Rona is on the priority services register, and in a wheelchair and unable to access her meter, but none of this made a difference to the energy company. She now relies on her sister or brother in law to go to the post office to help her top up her meter.
She said, ’Over Christmas I went without energy because the credit ran out, and the post office was closed, so my daughter and I sat there cold, in the dark. How can I live like this?'
Rona’s story is not unusual. Citizens Advice report that 3.2 million people across the UK ran out of credit on their prepayment meter last year because they didn’t have enough money. Prepayment meters are typically more expensive than paying by direct debit, and charities have criticised the energy suppliers for trapping people in poverty by forcing hundreds of thousands of customers onto these meters when they fall into debt. [2]
And we’re more than aware of the many thousands of others who are literally in the dark today: people sitting in darkened hospital corridors awaiting the delayed attention of exhausted medical staff; pensioners sitting in their cold dark living rooms, huddled under blankets and hungry for lack of money to eat, and heat and light their homes; mothers whose wages from two jobs are nowhere near enough to make ends meet, fearing eviction; fearing starvation; paralysed by fear.
Is there a different way for our society to organise ourselves? Is there a way for us to let the light in?
Sometimes we’re in the dark because we simply won’t open our eyes. Like the group of sheep stood frozen behind a farm gate, saying ‘We’re stuck in this field and there’s no way out!’, unable to see that there is open space all around the gate into which they could freely roam.

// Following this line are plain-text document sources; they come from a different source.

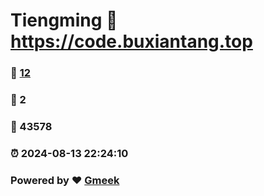 # Tiengming :link: https://code.buxiantang.top 
### :page_facing_up: [12](https://code.buxiantang.top/tag.html) 
### :speech_balloon: 2 
### :hibiscus: 43578 
### :alarm_clock: 2024-08-13 22:24:10 
### Powered by :heart: [Gmeek](https://github.com/Meekdai/Gmeek)
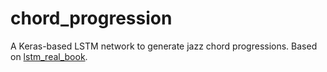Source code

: # chord_progression

A Keras-based LSTM network to generate jazz chord progressions. Based on [lstm_real_book](https://github.com/keunwoochoi/lstm_real_book).

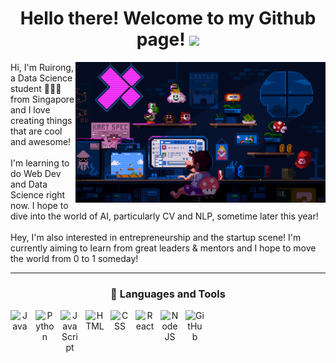 <div align="center">
   <h1>Hello there! Welcome to my Github page! <img src="https://media.giphy.com/media/hvRJCLFzcasrR4ia7z/giphy.gif" width="25px"> </h1>

<!-- <div align="center" width="50">
Insert header gif here
</div> -->

<img align="right" alt="GIF" src= "./Retro.gif" width="400" />
<p align = "left">
Hi, I'm Ruirong, a Data Science student 👨🏻‍💻 from Singapore and I love creating things that are cool and awesome!<br>
<br>
I'm learning to do Web Dev and Data Science right now. I hope to dive into the world of AI, particularly CV and NLP, sometime later this year! <br>
<br>
Hey, I'm also interested in entrepreneurship and the startup scene! I'm currently aiming to learn from great leaders & mentors and I hope to move the world from 0 to 1 someday!
</p>

---

### 🧰 Languages and Tools

<img align="left" alt="Java" width="30px" style="padding-right:10px;" src="https://cdn.jsdelivr.net/gh/devicons/devicon/icons/java/java-original.svg" />
<img align="left" alt="Python" width="30px" style="padding-right:10px;" src="https://cdn.jsdelivr.net/gh/devicons/devicon/icons/python/python-original.svg" />
<img align="left" alt="JavaScript" width="30px" style="padding-right:10px;" src="https://cdn.jsdelivr.net/gh/devicons/devicon/icons/javascript/javascript-plain.svg" />
<img align="left" alt="HTML" width="30px" style="padding-right:10px;" src="https://cdn.jsdelivr.net/gh/devicons/devicon/icons/html5/html5-plain.svg" />
<img align="left" alt="CSS" width="30px" style="padding-right:10px;" src="https://cdn.jsdelivr.net/gh/devicons/devicon/icons/css3/css3-plain.svg" />
<img align="left" alt="React" width="30px" style="padding-right:10px;" src="https://cdn.jsdelivr.net/gh/devicons/devicon/icons/react/react-original.svg" />
<img align="left" alt="NodeJS" width="30px" style="padding-right:10px;" src="https://cdn.jsdelivr.net/gh/devicons/devicon/icons/nodejs/nodejs-original.svg" />
<img align="left" alt="GitHub" width="30px" style="padding-right:10px;" src="https://cdn.jsdelivr.net/gh/devicons/devicon/icons/github/github-original.svg" />
<br />
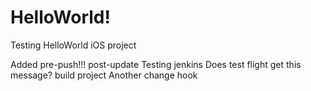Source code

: HelloWorld!
==========

Testing HelloWorld iOS project

Added pre-push!!! post-update
Testing jenkins
Does test flight get this message?
build project
Another change
hook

In a time of darkness, is not the role of Christianity to be a source of light to those who sit, currently, unable to see how they can make ends meet, paralysed by anxiety about their future.
For into a world whose leaders, would bleat, ‘We’re stuck in this field and there’s no way out’, Jesus came preaching ‘Good news to the poor… recovery of sight to the blind’. Into a world where country girls like Mary were denied the power to effect change, she saw in God’s choosing her his intention to ‘cast down the mighty from their thrones and lift up the lowly,’ to ‘fill the hungry with good things and send the rich away empty.’ [3]
Christianity began on a shore of Lake Galilee where Jesus met a group of men at their workplace, a family fishing business, and called them to a new vocation: to spread light into the darkness of their place and time. In a world whose powers will have us believe that 'We’re stuck in this field and there’s no way out’,
Jesus is the great light shining upon people whose whole existence is described as 'sitting in darkness and in the region and shadow of death.' He is light and will give light, by his teaching and healing, by his suffering and his rising, and through the community of his disciples. It is a magnificent Epiphany message! [4]
- It insists, there is another way; there is a way out … and indeed, it is the way; it is the truth, it is the life. [5]
As Christians in a fallen world we are engaged in a battle of ideas — but not for the ideas themselves. No Christian has the luxury of being an intellectual, a theologian, a theorist. Our ideas, Christ’s ideas which we embrace, must serve the people. [6]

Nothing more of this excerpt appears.